Pictures paired with source code

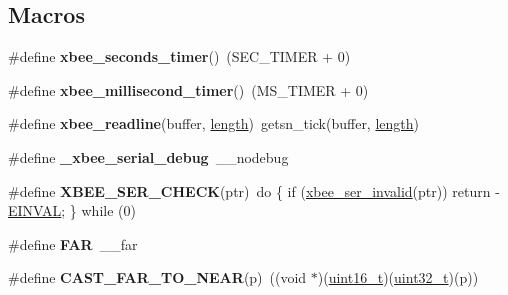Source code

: \subsection*{Macros}
\begin{DoxyCompactItemize}
\item 
\hypertarget{group__hal__rabbit_gae8fb830d9a707a0f6d60a2c480ed7dfc}{\#define {\bfseries xbee\-\_\-seconds\-\_\-timer}()~(S\-E\-C\-\_\-\-T\-I\-M\-E\-R + 0)}\label{group__hal__rabbit_gae8fb830d9a707a0f6d60a2c480ed7dfc}

\item 
\hypertarget{group__hal__rabbit_gae68dcfee6e7c24b7a401c769c3fc1dd0}{\#define {\bfseries xbee\-\_\-millisecond\-\_\-timer}()~(M\-S\-\_\-\-T\-I\-M\-E\-R + 0)}\label{group__hal__rabbit_gae68dcfee6e7c24b7a401c769c3fc1dd0}

\item 
\hypertarget{group__hal__rabbit_gab5b9fab5902286c1bb085bfd9dfe9db0}{\#define {\bfseries xbee\-\_\-readline}(buffer, \hyperlink{group__zdo_gab2b3adeb2a67e656ff030b56727fd0ac}{length})~getsn\-\_\-tick(buffer, \hyperlink{group__zdo_gab2b3adeb2a67e656ff030b56727fd0ac}{length})}\label{group__hal__rabbit_gab5b9fab5902286c1bb085bfd9dfe9db0}

\item 
\hypertarget{group__hal__rabbit_ga0d8197fec29383ae164d587e01ab2e13}{\#define {\bfseries \-\_\-xbee\-\_\-serial\-\_\-debug}~\-\_\-\-\_\-nodebug}\label{group__hal__rabbit_ga0d8197fec29383ae164d587e01ab2e13}

\item 
\hypertarget{group__hal__rabbit_ga755b7e850db6200a6f43b741c678ae53}{\#define {\bfseries X\-B\-E\-E\-\_\-\-S\-E\-R\-\_\-\-C\-H\-E\-C\-K}(ptr)~do \{ if (\hyperlink{group__xbee__serial_gae7f838b59f553507bf81a86042fe9cd7}{xbee\-\_\-ser\-\_\-invalid}(ptr)) return -\/\hyperlink{group__hal_ga2d1678d5a7cc8ce499643f3b8957def4}{E\-I\-N\-V\-A\-L}; \} while (0)}\label{group__hal__rabbit_ga755b7e850db6200a6f43b741c678ae53}

\item 
\hypertarget{group__hal__rabbit_gaef060b3456fdcc093a7210a762d5f2ed}{\#define {\bfseries F\-A\-R}~\-\_\-\-\_\-far}\label{group__hal__rabbit_gaef060b3456fdcc093a7210a762d5f2ed}

\item 
\hypertarget{group__hal__rabbit_ga0220c5cb877cc5718402ab41b91b7252}{\#define {\bfseries C\-A\-S\-T\-\_\-\-F\-A\-R\-\_\-\-T\-O\-\_\-\-N\-E\-A\-R}(p)~((void $\ast$)(\hyperlink{group__hal_ga5a8b2dc9e45a9ee81a94ef304fb62505}{uint16\-\_\-t})(\hyperlink{group__hal__dos_ga09a1e304d66d35dd47daffee9731edaa}{uint32\-\_\-t})(p))}\label{group__hal__rabbit_ga0220c5cb877cc5718402ab41b91b7252}


\end{DoxyCompactItemize}
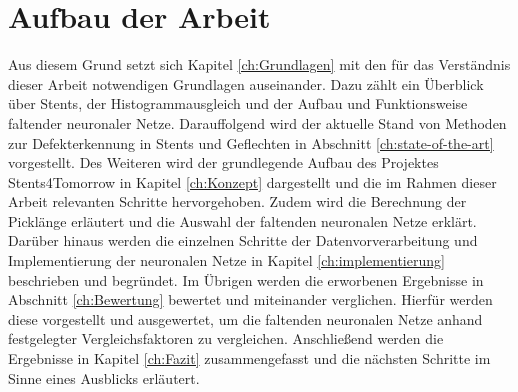 \section{Aufbau der Arbeit}
Aus diesem Grund setzt sich Kapitel \ref{ch:Grundlagen} mit den für das Verständnis dieser Arbeit notwendigen Grundlagen auseinander. Dazu zählt ein Überblick über Stents, der Histogrammausgleich und der Aufbau und Funktionsweise faltender neuronaler Netze. Darauffolgend wird der aktuelle Stand von Methoden zur Defekterkennung in Stents und Geflechten in Abschnitt \ref{ch:state-of-the-art} vorgestellt. Des Weiteren wird der grundlegende Aufbau des Projektes Stents4Tomorrow \cite{flechtmaschine} in Kapitel \ref{ch:Konzept} dargestellt und die im Rahmen dieser Arbeit relevanten Schritte hervorgehoben. Zudem wird die Berechnung der Picklänge erläutert und die Auswahl der faltenden neuronalen Netze erklärt. Darüber hinaus werden die einzelnen Schritte der Datenvorverarbeitung und Implementierung der neuronalen Netze in Kapitel \ref{ch:implementierung} beschrieben und begründet. Im Übrigen werden die erworbenen Ergebnisse in Abschnitt \ref{ch:Bewertung} bewertet und miteinander verglichen. Hierfür werden diese vorgestellt und ausgewertet, um die faltenden neuronalen Netze anhand festgelegter Vergleichsfaktoren zu vergleichen. Anschließend werden die Ergebnisse in Kapitel \ref{ch:Fazit} zusammengefasst und die nächsten Schritte im Sinne eines Ausblicks erläutert.



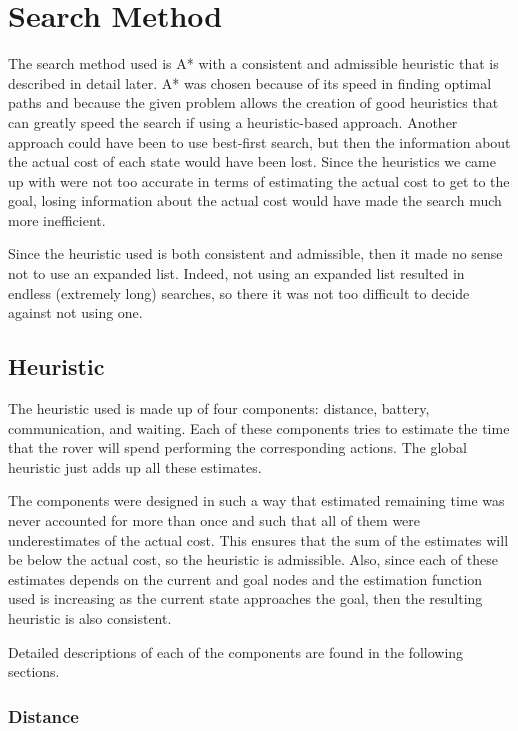 \section{Search Method}

The search method used is A* with a consistent and admissible heuristic that is described in detail later.
A* was chosen because of its speed
in finding optimal paths and because the given problem allows the creation of good heuristics that can
greatly speed the search if using a heuristic-based approach. Another approach could have been to
use best-first search, but then the information about the actual cost of each state would have been lost.
Since the heuristics we came up with were not too accurate in terms of estimating the actual cost to get to
the goal, losing information about the actual cost would have made the search much more inefficient.

Since the heuristic used is both consistent and admissible, then it made no sense not to use an expanded list.
Indeed, not using an expanded list resulted in endless (extremely long) searches, so there it was not too
difficult to decide against not using one.

	\subsection{Heuristic}
	
	The heuristic used is made up of four components: distance, battery, communication, and	waiting. Each of these
	components tries to estimate the time that the rover will spend performing the corresponding actions. The
	global heuristic just adds up all these estimates.
	
	The components were designed in such a way that estimated remaining time was never accounted for more than once
	and such that all of them were underestimates of the actual cost. This ensures that the sum of the estimates
	will be below the actual cost, so the heuristic is admissible. Also, since each of these estimates depends on
	the current and goal nodes and the estimation function used is increasing as the current state approaches the
	goal, then the resulting heuristic is also consistent.
	
	Detailed descriptions of each of the components are found in the following sections.
	
		\subsubsection{Distance}
		
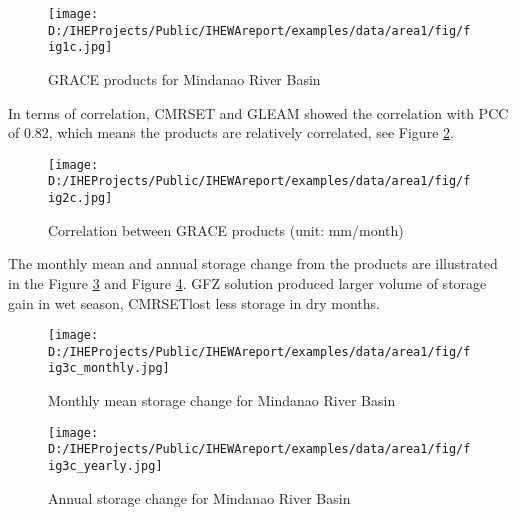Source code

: \documentclass[oneside,openany]{article}%
\begin{document}
\begin{figure}[H]%
\centering%
\texttt{[image: D:/IHEProjects/Public/IHEWAreport/examples/data/area1/fig/fig1c.jpg]}%
\caption{GRACE products for Mindanao River Basin}%
\label{figure:fig11}%
\end{figure}

%
In terms of correlation, CMRSET and GLEAM showed the correlation with PCC of 0.82, which means the products are relatively correlated, see Figure \ref{figure:fig12}.%
\linebreak%


\begin{figure}[H]%
\centering%
\texttt{[image: D:/IHEProjects/Public/IHEWAreport/examples/data/area1/fig/fig2c.jpg]}%
\caption{Correlation between GRACE products (unit: mm/month)}%
\label{figure:fig12}%
\end{figure}

%
The monthly mean and annual storage change from the products are illustrated in the Figure \ref{figure:fig13} and Figure \ref{figure:fig14}. GFZ solution produced larger volume of storage gain in wet season, CMRSETlost less storage in dry months.%
\linebreak%


\begin{figure}[H]%
\centering%
\texttt{[image: D:/IHEProjects/Public/IHEWAreport/examples/data/area1/fig/fig3c\_monthly.jpg]}%
\caption{Monthly mean storage change for Mindanao River Basin}%
\label{figure:fig13}%
\end{figure}

%


\begin{figure}[H]%
\centering%
\texttt{[image: D:/IHEProjects/Public/IHEWAreport/examples/data/area1/fig/fig3c\_yearly.jpg]}%
\caption{Annual storage change  for Mindanao River Basin}%
\label{figure:fig14}%
\end{figure}

%
\end{document}
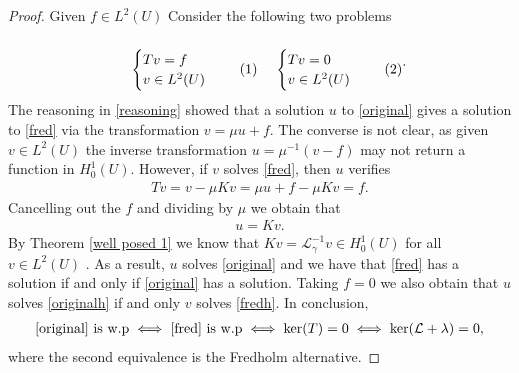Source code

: \documentclass[
    a4paper,
    DIV=14,
    abstract=true,
    numbers=noenddot
]
{scrartcl}
\theoremstyle{definition}
\newcommand{\rm}[1]{\mathrm{#1}}
\newcommand{\Ll}{\mathcal{L}}
\begin{document}
\begin{proof}
    Given $f \in L^2(U)$  Consider the following two problems
    \begin{align}
        \begin{minipage}{0.3\linewidth}
            \begin{equation}
                \begin{cases}
                    Tv = f \\
                    v \in L^2(U)
                \end{cases}\label{fred}
            \end{equation}
        \end{minipage}%
        \begin{minipage}{0.3\linewidth}
            \begin{equation}
                \begin{cases}
                    Tv = 0 \\
                    v \in L^2(U)
                \end{cases}\label{fredh}
            \end{equation}
        \end{minipage}.
    \end{align}
    The reasoning in \eqref{reasoning} showed that a solution $u$ to \eqref{original} gives a solution to \eqref{fred} via the transformation $v=\mu u +f$. The converse is not clear, as given $v \in L^2(U)$  the inverse transformation $u = \mu ^{-1}(v-f)$ may not return a function in $H_0^1(U)$. However, if $v$  solves \eqref{fred}, then $u$ verifies
    \begin{align*}
        Tv=v-\mu K v=\mu u +f - \mu K v=f.
    \end{align*}
    Cancelling out the $f$ and dividing by $\mu$ we obtain that
    \begin{align*}
        u =Kv.
    \end{align*}
    By Theorem \ref{well posed 1} we know that $Kv = \Ll _\gamma ^{-1} v \in H_0^1(U)$ for all $v \in L^2(U)$ . As a result, $u$ solves \eqref{original} and   we have that \eqref{fred} has a solution if and only if \eqref{original} has a solution. Taking $f=0$ we also obtain that $u$ solves \eqref{originalh}  if and only  $v$  solves \eqref{fredh}. In conclusion,
    \begin{align*}
        \eqref{original} \text{ is } \rm{w.p} \iff \eqref{fred} \text{ is } \rm{w.p} \iff \ker(T) =0 \iff \ker(\Ll +\lambda )=0,
    \end{align*}
    where the second equivalence is the Fredholm alternative.


\end{proof}
\end{document}
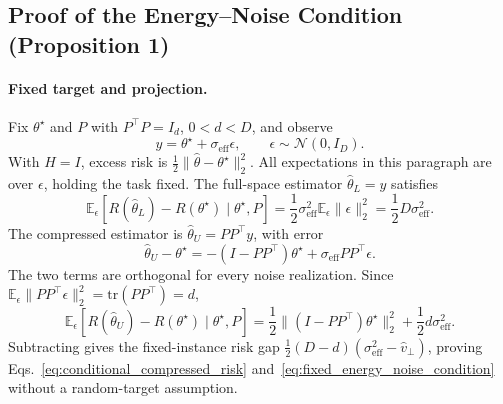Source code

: \subsection{Proof of the Energy--Noise Condition (Proposition 1)}
\label{app:energy_noise_condition}

\paragraph{Fixed target and projection.}
Fix $\theta^\star$ and $P$ with $P^\top P=I_d$, $0<d<D$, and observe
\begin{equation}
y=\theta^\star+\sigma_{\mathrm{eff}}\epsilon,
\qquad \epsilon\sim\mathcal N(0,I_D).
\label{eq:app_energy_obs}
\end{equation}
With $H=I$, excess risk is $\frac12\|\hat\theta-\theta^\star\|_2^2$.
All expectations in this paragraph are over $\epsilon$, holding the task fixed.
The full-space estimator $\hat\theta_L=y$ satisfies
\begin{equation}
\mathbb E_\epsilon\!\left[R(\hat\theta_L)-R(\theta^\star)\mid\theta^\star,P\right]
=\frac12\sigma_{\mathrm{eff}}^2\mathbb E_\epsilon\|\epsilon\|_2^2
=\frac12D\sigma_{\mathrm{eff}}^2.
\label{eq:app_energy_lora_risk}
\end{equation}
The compressed estimator is $\hat\theta_U=PP^\top y$, with error
\begin{equation}
\hat\theta_U-\theta^\star
=-(I-PP^\top)\theta^\star+\sigma_{\mathrm{eff}}PP^\top\epsilon.
\label{eq:app_energy_error_decomp}
\end{equation}
The two terms are orthogonal for every noise realization. Since
$\mathbb E_\epsilon\|PP^\top\epsilon\|_2^2=\mathrm{tr}(PP^\top)=d$,
\begin{equation}
\mathbb E_\epsilon\!\left[R(\hat\theta_U)-R(\theta^\star)\mid\theta^\star,P\right]
=\frac12\|(I-PP^\top)\theta^\star\|_2^2+\frac12d\sigma_{\mathrm{eff}}^2.
\label{eq:app_energy_compressed_risk}
\end{equation}
Subtracting gives the fixed-instance risk gap
$\frac12(D-d)(\sigma_{\mathrm{eff}}^2-\hat v_\perp)$, proving
Eqs.~\eqref{eq:conditional_compressed_risk} and~\eqref{eq:fixed_energy_noise_condition} without a random-target assumption.

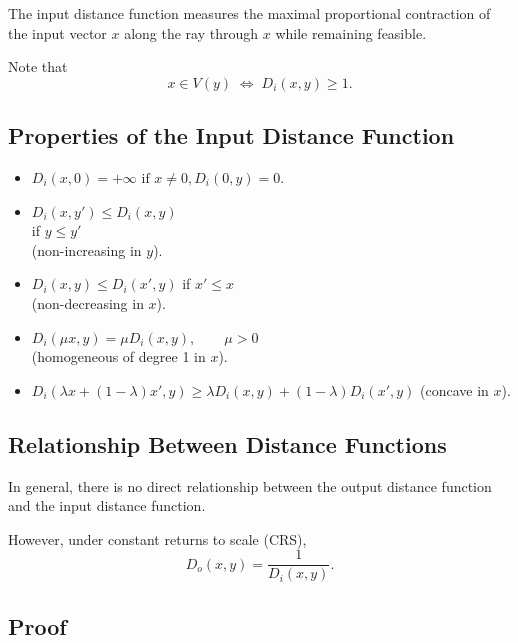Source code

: \medskip

The input distance function measures the maximal proportional contraction
of the input vector $x$ along the ray through $x$ while remaining feasible.

\medskip

Note that
\[
x \in V(y) \;\Longleftrightarrow\; D_i(x,y) \ge 1.
\]

\subsection*{Properties of the Input Distance Function}

\begin{itemize}
    \item[$D_i$.1] $D_i(x,0)=+\infty \text{ if } x \ne 0, D_i(0,y)=0.$
    
    \item[$D_i$.2] $D_i(x,y') \le D_i(x,y)$\\
    if $y \le y'$\\
    (non-increasing in $y$).

    \item[$D_i$.3] $D_i(x,y) \le D_i(x',y)$ \qquad if $x' \le x$\\
    (non-decreasing in $x$).

    \item[$D_i$.4] $D_i(\mu x,y)=\mu D_i(x,y), \qquad \mu>0$\\
    (homogeneous of degree 1 in $x$).

    \item[$D_i$.5] $D_i(\lambda x+(1-\lambda)x',y) \ge \lambda D_i(x,y)+(1-\lambda)D_i(x',y)$
    (concave in $x$).
\end{itemize}

\subsection*{Relationship Between Distance Functions}

In general, there is no direct relationship between the output distance
function and the input distance function.

\medskip

However, under constant returns to scale (CRS),
\[
D_o(x,y) = \frac{1}{D_i(x,y)}.
\]





\subsection*{Proof}

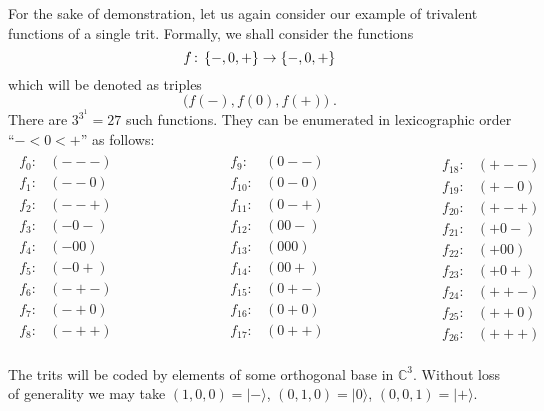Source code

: \documentclass[pra,amsfonts,showpacs,showkeys,preprint]{revtex4}
\begin{document}
For the sake of demonstration, let us again consider our example of trivalent functions of a single trit.
Formally, we shall consider the functions $$f \,{:}\linebreak[0]\,\;
\{-,0,+\} \to \{-,0,+\}$$ which will be denoted as triples
$$\bigl( f(-), f(0), f(+) \bigr)\; .$$
There are $3^{3^1} = 27$ such functions.
They can be enumerated in lexicographic order ``$-<0<+$'' as follows:
$$
\begin{array}{lllll}
\begin{array}{ll}
f_{0}: & (---)\\  f_{1}: & (--0)\\  f_{2}: & (--+)\\ f_{3}: & (-0-)\\  f_{4}: & (-00)\\  f_{5}: & (-0+)\\  f_{6}: & (-+-)\\  f_{7}: & (-+0)\\  f_{8}: & (-++)\\
\end{array}
&   \qquad \qquad \qquad &
\begin{array}{ll}
f_{9}: & (0--)\\  f_{10}: & (0-0)\\  f_{11}: & (0-+)\\ f_{12}: & (00-)\\  f_{13}: & (000)\\  f_{14}: & (00+)\\ f_{15}: & (0+-)\\  f_{16}: & (0+0)\\  f_{17}: & (0++)\\
\end{array}
&   \qquad \qquad \qquad &
\begin{array}{ll}
f_{18}: & (+--)\\  f_{19}: & (+-0)\\  f_{20}: & (+-+)\\ f_{21}: & (+0-)\\  f_{22}: & (+00)\\  f_{23}: & (+0+)\\ f_{24}: & (++-)\\  f_{25}: & (++0)\\  f_{26}: & (+++)
\end{array}
\end{array}
$$

 The trits will be coded by
elements of some  orthogonal base in ${\mathbb{C}}^3$. Without loss of
generality we may take
$(1,0,0) = |-\rangle$, $(0,1,0) = |0\rangle$,
$(0,0,1) = |+\rangle $.
\end{document}
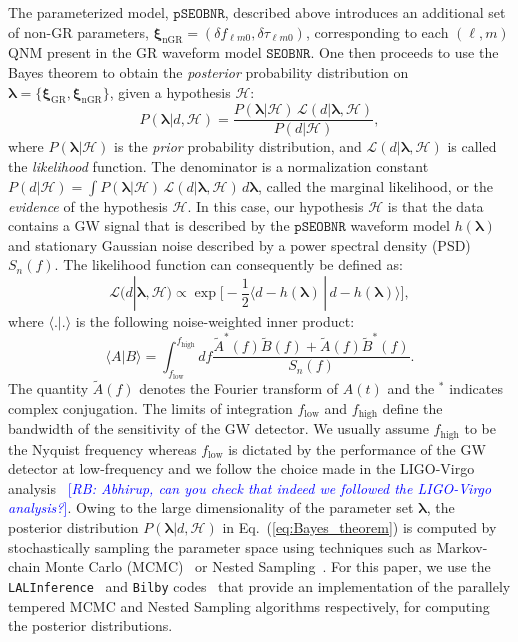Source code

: \documentclass[twocolumn,prd,aps,superscriptaddress,preprintnumbers,tightenlines,showpacs,nofootinbib,eqsecnum,amsfonts,amsmath]{revtex4-1}
\newcommand{\rb}[1]{\textcolor{blue}{[\textit{RB: #1}]}}
\newcommand{\blambda}{\bm{\lambda}}
\newcommand{\bxigr}{\bm{\xi}_{\text{GR}}}
\newcommand{\bxingr}{\bm{\xi}_{\text{nGR}}}
\newcommand{\pSEOB}{\texttt{pSEOBNR}}
\newcommand{\SEOB}{\texttt{SEOBNR}}
\begin{document}
The parameterized model, $\pSEOB$, described above introduces an additional set of non-GR parameters, $\bxingr = (\delta f_{\ell m 0},\delta \tau_{\ell m 0})$, corresponding to each $(\ell,m)$ QNM present in the GR waveform model $\SEOB$. One then proceeds to use the Bayes theorem to obtain the \emph{posterior} probability distribution on $\blambda = \{\bxigr, \bxingr\}$, given a hypothesis $\mathcal{H}$:
%
\begin{equation}
P(\blambda | d, \mathcal{H}) = \frac{P(\blambda | \mathcal{H}) \, \mathcal{L}(d | \blambda, \mathcal{H})}{P(d|\mathcal{H})},
\label{eq:Bayes_theorem}
\end{equation}
%
where $P(\blambda | \mathcal{H})$ is the \emph{prior} probability distribution, and $\mathcal{L}(d | \blambda, \mathcal{H})$ is called the \emph{likelihood} function. The denominator is a normalization constant $P(d|\mathcal{H}) = \int P(\blambda | \mathcal{H}) \, \mathcal{L}(d | \blambda, \mathcal{H}) \, d\blambda$, called the marginal likelihood, or the \emph{evidence} of the hypothesis $\mathcal{H}$. In this case, our hypothesis $\mathcal{H}$ is that the data contains a GW signal that is described by the $\pSEOB$ waveform model $h(\blambda)$  and stationary Gaussian noise described by a power spectral density (PSD) $S_n(f)$. The likelihood function can consequently be defined as:
%
\begin{equation}
\mathcal{L}(d | \blambda, \mathcal{H}) \propto \exp\big[-\frac{1}{2} \langle d - h(\blambda) \, | \, d -h(\blambda) \rangle \big],
\label{eq:likelihood}
\end{equation}
%
where $\langle . | . \rangle$ is the following noise-weighted inner product:
%
\begin{equation}
\langle A | B \rangle = \int_{f_\mathrm{low}} ^{f_\mathrm{high}} df \frac{\tilde{A}^*(f)\tilde{B}(f) + \tilde{A}(f)\tilde{B}^*(f)}{S_n(f)}.
\label{eq:nwip}
\end{equation}
%
The quantity $\tilde{A}(f)$ denotes the Fourier transform of $A(t)$ and the $^*$ indicates complex conjugation. The limits of integration ${f_\mathrm{low}}$ and ${f_\mathrm{high}}$ define the bandwidth of the sensitivity of the GW detector. We usually assume ${f_\mathrm{high}}$ to be the Nyquist frequency whereas ${f_\mathrm{low}}$ is dictated by the performance of the 
GW detector at low-frequency and we follow the choice made in the LIGO-Virgo analysis~\cite{LIGOScientific:2018mvr,Abbott:2020niy} \rb{Abhirup, can you check that indeed we followed the LIGO-Virgo analysis?}. Owing to the large dimensionality of the parameter set $\blambda$, the posterior distribution $P(\blambda | d, \mathcal{H})$ in Eq.~(\ref{eq:Bayes_theorem}) is computed by stochastically sampling the parameter space using techniques such as Markov-chain Monte Carlo (MCMC)~\cite{Metropolis:1953am,Hastings:1970aa} or Nested Sampling~\cite{Skilling:2006gxv}. For this paper, we use the \verb+LALInference+~\cite{Veitch:2014wba} and \verb+Bilby+ codes~\cite{Ashton:2018jfp,Smith:2019ucc} that provide an implementation of the parallely tempered MCMC and Nested Sampling algorithms respectively, for computing the posterior distributions. 
\end{document}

__Your objective__. The lines above that hold "following" are the result; show every one of them.

__Your response__.
	Detailed descriptions of each of the components are found in the following sections.
    Given $f \in L^2(U)$  Consider the following two problems
where $\langle . | . \rangle$ is the following noise-weighted inner product:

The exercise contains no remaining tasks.